The presence of parallel irreversible reactions during the actuation originates parallel degradation processes and creeping effects, decreasing the mechanical control of the muscles and diminishing their lifetime. Those irreversible reactions need to be identified and characterized in order to develop the concomitant methodologies to eliminate, or to inhibit, them.

The exchanged solvent increases the volume variation per unit of consumed charge: it increases the charge efficiency. It acts as a transducer from the ambient energy to mechanical energy just for free: not consuming charge. Few efforts have been paid for its quantification, characterization and technological exploitation. Even worst, suspecting that it can be the origin of some of the problems most researchers try to eliminate it going towards full solid-state devices. Most of the solvents are, in addition, good plasticizers increasing the rate of the conformational movement, the reaction rate and the movement rate.

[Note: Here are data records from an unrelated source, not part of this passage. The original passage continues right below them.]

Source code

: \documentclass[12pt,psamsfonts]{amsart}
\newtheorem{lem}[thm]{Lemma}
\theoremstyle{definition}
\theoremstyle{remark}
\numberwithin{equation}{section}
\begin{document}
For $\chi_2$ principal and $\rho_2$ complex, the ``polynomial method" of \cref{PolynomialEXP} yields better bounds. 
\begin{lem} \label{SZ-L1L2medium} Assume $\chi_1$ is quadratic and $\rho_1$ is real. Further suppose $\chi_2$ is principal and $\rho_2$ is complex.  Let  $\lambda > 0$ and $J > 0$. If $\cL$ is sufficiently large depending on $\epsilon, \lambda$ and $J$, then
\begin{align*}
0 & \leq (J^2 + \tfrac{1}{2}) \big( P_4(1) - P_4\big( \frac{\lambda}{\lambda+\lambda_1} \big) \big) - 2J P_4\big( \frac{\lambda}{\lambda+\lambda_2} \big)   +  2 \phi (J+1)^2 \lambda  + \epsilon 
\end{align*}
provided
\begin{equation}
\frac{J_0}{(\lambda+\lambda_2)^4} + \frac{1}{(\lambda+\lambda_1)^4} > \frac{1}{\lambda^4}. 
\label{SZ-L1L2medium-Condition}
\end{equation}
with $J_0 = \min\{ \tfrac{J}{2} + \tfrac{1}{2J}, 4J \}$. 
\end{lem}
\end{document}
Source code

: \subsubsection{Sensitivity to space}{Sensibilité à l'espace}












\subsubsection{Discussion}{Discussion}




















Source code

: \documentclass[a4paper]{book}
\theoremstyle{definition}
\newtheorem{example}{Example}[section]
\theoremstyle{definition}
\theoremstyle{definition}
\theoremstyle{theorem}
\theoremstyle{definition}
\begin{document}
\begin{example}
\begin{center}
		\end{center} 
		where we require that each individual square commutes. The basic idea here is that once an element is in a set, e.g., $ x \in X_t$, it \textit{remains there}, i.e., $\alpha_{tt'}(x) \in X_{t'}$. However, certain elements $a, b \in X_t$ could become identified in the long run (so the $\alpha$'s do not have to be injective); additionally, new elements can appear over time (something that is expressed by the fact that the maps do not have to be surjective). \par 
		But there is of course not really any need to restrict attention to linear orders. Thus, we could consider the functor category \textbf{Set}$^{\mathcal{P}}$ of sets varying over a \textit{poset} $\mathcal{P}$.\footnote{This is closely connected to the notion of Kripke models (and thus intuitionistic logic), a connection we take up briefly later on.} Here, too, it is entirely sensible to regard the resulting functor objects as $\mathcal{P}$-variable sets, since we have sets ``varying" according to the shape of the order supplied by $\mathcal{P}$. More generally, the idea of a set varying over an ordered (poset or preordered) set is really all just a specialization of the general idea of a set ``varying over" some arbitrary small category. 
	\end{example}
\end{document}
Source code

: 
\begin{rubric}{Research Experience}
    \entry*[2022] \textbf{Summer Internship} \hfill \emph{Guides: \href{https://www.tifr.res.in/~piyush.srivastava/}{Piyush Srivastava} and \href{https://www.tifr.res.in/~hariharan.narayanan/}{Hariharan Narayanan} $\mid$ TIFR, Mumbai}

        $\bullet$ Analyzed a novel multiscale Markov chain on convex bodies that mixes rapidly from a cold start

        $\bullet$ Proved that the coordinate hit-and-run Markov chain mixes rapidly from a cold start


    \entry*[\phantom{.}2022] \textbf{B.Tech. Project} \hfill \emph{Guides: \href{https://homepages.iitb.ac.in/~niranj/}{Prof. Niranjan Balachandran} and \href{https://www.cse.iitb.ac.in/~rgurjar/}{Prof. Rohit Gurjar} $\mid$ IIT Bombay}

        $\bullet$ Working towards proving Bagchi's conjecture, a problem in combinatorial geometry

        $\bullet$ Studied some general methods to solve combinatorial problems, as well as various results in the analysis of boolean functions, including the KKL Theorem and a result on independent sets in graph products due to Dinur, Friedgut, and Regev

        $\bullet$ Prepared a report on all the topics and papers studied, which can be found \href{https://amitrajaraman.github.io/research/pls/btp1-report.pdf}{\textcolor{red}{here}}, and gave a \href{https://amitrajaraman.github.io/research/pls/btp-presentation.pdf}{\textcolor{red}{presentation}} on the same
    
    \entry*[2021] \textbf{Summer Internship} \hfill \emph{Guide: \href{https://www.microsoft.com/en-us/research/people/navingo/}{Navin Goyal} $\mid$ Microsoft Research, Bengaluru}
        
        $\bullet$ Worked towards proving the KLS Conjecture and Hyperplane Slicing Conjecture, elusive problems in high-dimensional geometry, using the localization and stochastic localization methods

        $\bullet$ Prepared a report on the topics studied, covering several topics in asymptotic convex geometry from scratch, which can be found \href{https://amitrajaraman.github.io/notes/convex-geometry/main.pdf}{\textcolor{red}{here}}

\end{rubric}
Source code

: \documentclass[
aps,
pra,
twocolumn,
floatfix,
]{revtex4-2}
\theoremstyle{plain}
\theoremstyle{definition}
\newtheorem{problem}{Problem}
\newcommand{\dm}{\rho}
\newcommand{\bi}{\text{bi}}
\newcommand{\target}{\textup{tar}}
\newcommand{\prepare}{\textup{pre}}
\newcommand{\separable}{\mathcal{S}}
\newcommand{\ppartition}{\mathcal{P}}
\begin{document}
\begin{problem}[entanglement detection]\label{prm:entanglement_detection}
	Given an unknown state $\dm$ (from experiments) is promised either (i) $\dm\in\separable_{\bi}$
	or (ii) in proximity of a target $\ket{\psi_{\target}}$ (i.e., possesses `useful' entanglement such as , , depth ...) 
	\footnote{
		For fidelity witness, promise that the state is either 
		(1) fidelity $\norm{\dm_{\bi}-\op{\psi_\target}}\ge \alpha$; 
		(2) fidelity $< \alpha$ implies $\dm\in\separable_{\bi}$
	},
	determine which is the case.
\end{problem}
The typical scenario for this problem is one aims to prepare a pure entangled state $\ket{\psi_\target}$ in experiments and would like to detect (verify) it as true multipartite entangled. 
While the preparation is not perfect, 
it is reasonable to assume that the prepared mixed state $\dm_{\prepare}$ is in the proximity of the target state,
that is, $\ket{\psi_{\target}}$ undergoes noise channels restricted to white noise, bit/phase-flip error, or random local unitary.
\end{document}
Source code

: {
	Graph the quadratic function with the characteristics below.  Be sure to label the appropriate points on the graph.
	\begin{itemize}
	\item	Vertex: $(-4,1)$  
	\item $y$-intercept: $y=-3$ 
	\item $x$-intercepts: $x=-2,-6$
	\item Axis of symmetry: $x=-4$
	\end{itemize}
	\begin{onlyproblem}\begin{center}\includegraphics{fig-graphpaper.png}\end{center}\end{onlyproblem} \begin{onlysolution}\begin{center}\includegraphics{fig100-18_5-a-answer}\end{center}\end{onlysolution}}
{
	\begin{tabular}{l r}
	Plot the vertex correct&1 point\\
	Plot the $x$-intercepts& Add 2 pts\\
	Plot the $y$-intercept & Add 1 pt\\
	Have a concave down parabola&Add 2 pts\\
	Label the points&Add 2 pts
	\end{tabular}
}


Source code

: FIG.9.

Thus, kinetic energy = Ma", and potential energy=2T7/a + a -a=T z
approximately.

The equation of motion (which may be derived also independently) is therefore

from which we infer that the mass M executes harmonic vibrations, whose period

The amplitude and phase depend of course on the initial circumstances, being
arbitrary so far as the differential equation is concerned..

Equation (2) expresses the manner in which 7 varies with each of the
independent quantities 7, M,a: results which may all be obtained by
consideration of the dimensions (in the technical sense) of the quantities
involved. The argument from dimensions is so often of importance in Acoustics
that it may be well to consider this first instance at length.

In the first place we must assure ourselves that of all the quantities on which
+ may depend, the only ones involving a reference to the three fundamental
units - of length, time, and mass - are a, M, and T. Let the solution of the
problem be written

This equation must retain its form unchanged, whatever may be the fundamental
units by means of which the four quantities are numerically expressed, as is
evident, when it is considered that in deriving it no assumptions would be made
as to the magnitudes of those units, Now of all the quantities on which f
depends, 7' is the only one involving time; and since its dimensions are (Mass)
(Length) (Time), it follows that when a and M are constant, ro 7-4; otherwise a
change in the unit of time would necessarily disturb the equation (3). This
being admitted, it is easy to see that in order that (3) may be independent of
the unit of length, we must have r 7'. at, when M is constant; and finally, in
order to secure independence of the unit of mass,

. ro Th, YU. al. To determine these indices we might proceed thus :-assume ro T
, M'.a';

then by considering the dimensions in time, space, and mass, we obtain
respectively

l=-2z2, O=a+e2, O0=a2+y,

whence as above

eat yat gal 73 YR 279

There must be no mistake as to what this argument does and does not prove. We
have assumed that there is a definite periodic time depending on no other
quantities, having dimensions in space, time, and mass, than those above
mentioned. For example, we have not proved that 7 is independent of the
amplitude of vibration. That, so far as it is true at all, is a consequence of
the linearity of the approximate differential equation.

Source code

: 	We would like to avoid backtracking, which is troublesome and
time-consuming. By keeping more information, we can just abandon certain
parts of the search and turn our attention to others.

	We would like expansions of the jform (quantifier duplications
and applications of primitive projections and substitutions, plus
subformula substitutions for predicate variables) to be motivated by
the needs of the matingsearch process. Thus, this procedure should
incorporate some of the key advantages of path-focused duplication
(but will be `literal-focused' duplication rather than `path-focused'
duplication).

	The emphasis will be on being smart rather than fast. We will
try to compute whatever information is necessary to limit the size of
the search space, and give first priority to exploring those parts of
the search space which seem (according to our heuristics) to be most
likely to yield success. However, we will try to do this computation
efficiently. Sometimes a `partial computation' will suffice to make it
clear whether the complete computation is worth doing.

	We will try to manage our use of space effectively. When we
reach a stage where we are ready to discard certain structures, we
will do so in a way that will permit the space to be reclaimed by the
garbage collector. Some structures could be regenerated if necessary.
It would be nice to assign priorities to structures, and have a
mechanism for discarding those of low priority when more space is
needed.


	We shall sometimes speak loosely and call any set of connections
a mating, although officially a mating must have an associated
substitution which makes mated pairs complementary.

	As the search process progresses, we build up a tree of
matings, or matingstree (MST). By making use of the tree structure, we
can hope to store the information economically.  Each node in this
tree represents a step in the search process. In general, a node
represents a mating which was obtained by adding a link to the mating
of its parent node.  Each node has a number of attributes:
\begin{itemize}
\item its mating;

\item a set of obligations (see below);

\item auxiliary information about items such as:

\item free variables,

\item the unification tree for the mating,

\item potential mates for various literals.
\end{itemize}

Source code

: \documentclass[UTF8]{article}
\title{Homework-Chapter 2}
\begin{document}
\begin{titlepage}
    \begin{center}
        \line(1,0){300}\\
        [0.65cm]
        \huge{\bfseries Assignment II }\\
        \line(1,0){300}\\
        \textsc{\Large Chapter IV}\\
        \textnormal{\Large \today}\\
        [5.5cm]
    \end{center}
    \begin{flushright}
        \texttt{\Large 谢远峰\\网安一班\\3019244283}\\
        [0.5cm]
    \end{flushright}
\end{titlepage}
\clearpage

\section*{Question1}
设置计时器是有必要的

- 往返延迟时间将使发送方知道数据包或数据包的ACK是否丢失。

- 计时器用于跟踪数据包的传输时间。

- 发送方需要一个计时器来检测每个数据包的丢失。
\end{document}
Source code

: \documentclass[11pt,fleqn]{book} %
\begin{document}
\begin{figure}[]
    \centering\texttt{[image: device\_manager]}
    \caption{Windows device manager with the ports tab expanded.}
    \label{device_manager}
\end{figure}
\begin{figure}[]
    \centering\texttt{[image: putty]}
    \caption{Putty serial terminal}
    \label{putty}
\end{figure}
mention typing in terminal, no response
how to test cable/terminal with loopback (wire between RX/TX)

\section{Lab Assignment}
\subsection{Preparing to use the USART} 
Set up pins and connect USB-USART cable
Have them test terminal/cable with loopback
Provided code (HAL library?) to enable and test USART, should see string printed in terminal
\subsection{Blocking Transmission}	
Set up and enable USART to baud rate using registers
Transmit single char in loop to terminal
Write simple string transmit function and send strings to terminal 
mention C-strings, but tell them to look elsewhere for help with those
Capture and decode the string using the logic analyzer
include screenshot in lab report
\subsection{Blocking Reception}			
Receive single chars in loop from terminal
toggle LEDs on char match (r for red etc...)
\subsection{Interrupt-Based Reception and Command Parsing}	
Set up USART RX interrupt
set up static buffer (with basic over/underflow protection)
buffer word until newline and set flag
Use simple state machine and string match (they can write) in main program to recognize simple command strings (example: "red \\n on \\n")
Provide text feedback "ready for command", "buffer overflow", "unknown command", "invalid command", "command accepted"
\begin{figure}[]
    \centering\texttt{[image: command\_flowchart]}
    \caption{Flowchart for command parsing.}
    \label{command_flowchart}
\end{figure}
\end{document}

The increase of the movement rate by applying rising currents is limited by conformational, structural (polymeric) and diffusional (ionic) rates inside the polymer film. Nevertheless the literature uses to attribute those limitations to polymer/electrolyte surface effects and few efforts have been paid for the characterization of conformational and structural changes as a function of different experimental variables. The present state is that electro-chemo-mechanical actuators are very slow when compared with electro-mechanical (physical) actuators or with chemical-driven natural muscles.

Finally most of those limitations are related to the scientist’s background. The development of new tools and products and the construction of zoomorphic and anthropomorphic tools and robots requires a new generation of scientists (chemists, physicists, engineers, robot designers) having a solid background on those new reactive materials constituted by chemical or electrochemical molecular machines for the manipulation of their biomimetic chemical and physical properties. Universities, colleges and research institutions must implement the concomitant merging courses.

Conclusions

Artificial muscles based on conducting polymers, and other reactive materials (carbon nanotubes, graphenes, fullerenes or synthetic electrochemical molecular machines) work by cooperative actuation of the constitutive electrochemical molecular machines. They are electro-chemo-mechanical actuators: their displacement is controlled by the charge consumed by the electrochemical reaction and the driving current (charge consumed per unit of time) controls the rate of the movement. They are Faradaic devices: according with the Faraday’s law the consumed charge determines, simultaneously, de number of counterions exchanged with the electrolyte for charge balance, the volume variation of the film required to lodge/expel ions and solvent and the concomitant muscular displacement. Deviations from the expected linear relationships (charge/displacement and current/displacement rate) are due to: the osmotic exchange of solvent, a physical effect following the ionic exchange, and to the simultaneous presence of irreversible reactions from the electrolyte, which also originate creeping effects. Scientists having a solid background on the chemical nature of those devices are required to accelerate the development of technological tools and bioreplicating zoomorphic and anthropomorphic electrochemical-driven robots.

Disclosure statement

No potential conflict of interest was reported by the author.

Additional information

Funding

This work was supported by the Fundación Séneca [19253/PI/14].